[Exercise materials — start]

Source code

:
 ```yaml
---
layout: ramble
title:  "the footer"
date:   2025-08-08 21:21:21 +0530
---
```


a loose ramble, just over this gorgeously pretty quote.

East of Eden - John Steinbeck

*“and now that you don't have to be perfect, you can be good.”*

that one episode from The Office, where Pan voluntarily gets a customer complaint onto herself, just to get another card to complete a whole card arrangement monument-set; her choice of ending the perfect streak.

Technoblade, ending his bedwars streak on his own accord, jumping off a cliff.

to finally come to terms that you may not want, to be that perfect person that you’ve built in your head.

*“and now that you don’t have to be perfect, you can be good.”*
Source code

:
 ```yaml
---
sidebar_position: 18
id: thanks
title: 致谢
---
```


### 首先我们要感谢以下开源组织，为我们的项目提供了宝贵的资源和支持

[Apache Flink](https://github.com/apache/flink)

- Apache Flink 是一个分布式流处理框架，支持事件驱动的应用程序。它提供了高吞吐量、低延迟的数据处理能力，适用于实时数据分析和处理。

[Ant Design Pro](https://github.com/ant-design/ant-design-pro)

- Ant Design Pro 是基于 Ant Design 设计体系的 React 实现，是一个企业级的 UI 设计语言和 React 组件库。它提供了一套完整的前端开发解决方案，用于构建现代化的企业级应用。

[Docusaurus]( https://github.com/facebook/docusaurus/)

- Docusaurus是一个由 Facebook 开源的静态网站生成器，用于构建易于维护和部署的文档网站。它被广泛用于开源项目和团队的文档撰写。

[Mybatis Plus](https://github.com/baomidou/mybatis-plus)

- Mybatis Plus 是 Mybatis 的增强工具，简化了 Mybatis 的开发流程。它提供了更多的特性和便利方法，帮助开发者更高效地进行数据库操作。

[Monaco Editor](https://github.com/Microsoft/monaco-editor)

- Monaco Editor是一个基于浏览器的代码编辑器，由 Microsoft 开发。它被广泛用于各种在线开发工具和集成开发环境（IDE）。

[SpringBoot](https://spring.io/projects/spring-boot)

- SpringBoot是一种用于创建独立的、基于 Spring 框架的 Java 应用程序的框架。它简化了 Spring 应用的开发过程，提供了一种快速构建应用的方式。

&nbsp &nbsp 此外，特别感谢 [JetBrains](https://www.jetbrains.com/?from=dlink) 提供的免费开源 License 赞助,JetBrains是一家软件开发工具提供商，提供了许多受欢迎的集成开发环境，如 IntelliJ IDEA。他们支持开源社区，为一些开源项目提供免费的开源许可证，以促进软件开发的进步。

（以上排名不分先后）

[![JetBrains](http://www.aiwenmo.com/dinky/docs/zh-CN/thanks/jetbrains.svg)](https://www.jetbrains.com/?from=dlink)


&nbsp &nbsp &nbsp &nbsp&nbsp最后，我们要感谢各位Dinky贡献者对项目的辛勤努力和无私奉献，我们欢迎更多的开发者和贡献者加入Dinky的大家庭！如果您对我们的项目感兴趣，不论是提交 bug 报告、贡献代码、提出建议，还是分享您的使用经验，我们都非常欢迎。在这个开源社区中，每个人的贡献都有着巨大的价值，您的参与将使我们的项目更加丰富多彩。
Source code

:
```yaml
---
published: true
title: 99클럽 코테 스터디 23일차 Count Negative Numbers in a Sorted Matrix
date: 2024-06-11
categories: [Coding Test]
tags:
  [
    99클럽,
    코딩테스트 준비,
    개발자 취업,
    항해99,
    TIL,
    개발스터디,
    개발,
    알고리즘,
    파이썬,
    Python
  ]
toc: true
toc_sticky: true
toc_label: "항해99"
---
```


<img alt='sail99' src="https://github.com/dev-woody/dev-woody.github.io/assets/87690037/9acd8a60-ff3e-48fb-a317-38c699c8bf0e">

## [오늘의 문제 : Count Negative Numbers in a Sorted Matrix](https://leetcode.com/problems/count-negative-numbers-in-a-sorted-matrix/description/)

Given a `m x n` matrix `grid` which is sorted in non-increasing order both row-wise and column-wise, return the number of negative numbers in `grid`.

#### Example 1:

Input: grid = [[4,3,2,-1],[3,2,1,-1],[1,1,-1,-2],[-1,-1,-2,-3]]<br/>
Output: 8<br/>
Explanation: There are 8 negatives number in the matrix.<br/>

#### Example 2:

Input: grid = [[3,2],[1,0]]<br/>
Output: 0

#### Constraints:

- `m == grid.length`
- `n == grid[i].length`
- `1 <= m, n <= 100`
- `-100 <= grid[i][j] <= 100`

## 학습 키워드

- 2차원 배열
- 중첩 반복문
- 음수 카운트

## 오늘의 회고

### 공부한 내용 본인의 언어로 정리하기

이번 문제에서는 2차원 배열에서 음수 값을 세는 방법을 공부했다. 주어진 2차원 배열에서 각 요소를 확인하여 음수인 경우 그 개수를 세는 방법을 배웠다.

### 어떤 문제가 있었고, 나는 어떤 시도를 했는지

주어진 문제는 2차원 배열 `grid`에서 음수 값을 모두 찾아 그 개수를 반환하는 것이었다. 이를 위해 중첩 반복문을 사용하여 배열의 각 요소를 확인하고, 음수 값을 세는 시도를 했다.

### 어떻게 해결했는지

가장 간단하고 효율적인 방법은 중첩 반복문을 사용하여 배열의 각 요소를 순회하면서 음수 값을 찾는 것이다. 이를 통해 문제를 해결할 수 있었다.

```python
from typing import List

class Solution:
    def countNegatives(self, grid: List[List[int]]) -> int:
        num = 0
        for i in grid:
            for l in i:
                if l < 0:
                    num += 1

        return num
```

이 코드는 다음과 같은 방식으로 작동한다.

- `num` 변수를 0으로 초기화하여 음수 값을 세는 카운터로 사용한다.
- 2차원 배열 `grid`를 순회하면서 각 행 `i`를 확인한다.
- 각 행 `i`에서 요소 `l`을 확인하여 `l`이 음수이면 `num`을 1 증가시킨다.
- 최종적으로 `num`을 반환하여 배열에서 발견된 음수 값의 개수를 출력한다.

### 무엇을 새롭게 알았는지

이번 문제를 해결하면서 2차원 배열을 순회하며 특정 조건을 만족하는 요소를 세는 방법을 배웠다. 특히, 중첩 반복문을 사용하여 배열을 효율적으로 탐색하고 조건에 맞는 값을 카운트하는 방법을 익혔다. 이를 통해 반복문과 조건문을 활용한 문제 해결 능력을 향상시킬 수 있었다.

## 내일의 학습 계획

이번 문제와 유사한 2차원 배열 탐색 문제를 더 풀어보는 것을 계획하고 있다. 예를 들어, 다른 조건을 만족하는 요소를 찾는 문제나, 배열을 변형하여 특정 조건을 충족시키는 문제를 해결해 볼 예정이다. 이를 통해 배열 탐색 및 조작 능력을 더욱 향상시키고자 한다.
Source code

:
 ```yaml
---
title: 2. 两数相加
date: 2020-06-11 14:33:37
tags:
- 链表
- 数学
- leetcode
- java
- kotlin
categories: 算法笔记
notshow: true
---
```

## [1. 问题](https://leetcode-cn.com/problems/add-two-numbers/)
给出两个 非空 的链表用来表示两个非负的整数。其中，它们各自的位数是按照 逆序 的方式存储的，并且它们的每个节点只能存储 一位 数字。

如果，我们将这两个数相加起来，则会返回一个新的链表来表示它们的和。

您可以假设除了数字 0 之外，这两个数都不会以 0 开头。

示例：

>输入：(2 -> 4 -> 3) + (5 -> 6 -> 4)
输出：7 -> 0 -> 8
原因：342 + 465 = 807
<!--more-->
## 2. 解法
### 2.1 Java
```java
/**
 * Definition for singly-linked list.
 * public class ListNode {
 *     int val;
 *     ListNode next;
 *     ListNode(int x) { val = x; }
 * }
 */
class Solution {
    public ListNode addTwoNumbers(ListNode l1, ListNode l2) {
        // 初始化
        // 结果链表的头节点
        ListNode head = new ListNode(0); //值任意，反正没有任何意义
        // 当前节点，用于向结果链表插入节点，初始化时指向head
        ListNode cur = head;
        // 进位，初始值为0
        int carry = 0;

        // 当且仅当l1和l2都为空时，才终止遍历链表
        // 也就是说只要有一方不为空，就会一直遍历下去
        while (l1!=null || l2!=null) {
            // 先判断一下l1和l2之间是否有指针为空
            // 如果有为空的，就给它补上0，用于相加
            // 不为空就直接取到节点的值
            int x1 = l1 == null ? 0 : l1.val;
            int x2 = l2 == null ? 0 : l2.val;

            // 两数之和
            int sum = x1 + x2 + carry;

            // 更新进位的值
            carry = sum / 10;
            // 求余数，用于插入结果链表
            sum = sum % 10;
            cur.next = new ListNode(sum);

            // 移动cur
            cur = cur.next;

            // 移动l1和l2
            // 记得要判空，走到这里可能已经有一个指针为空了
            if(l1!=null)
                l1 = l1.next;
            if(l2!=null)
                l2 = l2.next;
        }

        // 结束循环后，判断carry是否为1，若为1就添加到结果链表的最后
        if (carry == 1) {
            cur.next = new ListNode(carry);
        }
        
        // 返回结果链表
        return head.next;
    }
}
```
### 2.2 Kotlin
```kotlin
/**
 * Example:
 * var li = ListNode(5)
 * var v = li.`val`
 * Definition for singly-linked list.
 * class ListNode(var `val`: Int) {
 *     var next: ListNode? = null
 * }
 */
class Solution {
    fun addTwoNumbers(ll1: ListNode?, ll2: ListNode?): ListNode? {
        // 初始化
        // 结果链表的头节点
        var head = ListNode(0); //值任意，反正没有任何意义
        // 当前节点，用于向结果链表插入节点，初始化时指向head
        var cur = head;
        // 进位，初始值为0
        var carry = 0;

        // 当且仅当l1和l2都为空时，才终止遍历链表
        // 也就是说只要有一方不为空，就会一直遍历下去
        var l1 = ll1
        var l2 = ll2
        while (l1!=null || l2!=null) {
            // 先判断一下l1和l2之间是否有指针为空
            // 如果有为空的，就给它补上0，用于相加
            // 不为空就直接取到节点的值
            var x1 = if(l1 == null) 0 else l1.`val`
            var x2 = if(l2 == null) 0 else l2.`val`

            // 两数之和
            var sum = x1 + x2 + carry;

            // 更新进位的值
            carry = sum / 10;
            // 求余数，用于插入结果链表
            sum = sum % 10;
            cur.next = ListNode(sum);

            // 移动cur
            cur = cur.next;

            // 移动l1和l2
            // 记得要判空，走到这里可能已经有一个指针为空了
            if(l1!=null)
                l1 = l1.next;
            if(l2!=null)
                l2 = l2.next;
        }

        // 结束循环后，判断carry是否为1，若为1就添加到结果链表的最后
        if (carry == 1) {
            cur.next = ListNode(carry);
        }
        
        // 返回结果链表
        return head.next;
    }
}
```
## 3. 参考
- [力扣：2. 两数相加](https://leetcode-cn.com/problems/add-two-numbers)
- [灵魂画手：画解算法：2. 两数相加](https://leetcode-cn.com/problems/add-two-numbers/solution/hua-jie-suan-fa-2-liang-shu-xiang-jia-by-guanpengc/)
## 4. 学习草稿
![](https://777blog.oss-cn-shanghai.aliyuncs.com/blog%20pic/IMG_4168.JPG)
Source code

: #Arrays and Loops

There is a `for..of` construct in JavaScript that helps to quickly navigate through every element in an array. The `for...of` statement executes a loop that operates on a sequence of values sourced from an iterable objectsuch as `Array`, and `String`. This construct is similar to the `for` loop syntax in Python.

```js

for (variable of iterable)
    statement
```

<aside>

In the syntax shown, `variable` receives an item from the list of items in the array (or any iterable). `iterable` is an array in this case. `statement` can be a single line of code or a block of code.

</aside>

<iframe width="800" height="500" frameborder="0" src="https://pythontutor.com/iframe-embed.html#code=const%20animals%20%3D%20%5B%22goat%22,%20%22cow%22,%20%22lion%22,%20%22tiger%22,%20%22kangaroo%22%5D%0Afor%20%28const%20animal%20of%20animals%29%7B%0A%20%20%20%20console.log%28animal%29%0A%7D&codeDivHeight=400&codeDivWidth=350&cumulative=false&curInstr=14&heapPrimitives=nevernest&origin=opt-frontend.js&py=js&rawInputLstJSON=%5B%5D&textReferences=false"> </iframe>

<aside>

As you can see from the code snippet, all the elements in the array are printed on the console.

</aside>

[Exercise materials — finish]

### Exercise
Copy each line from the data that features the string "title".

### The answer
title:  "the footer"
title: 致谢
title: 99클럽 코테 스터디 23일차 Count Negative Numbers in a Sorted Matrix
title: 2. 两数相加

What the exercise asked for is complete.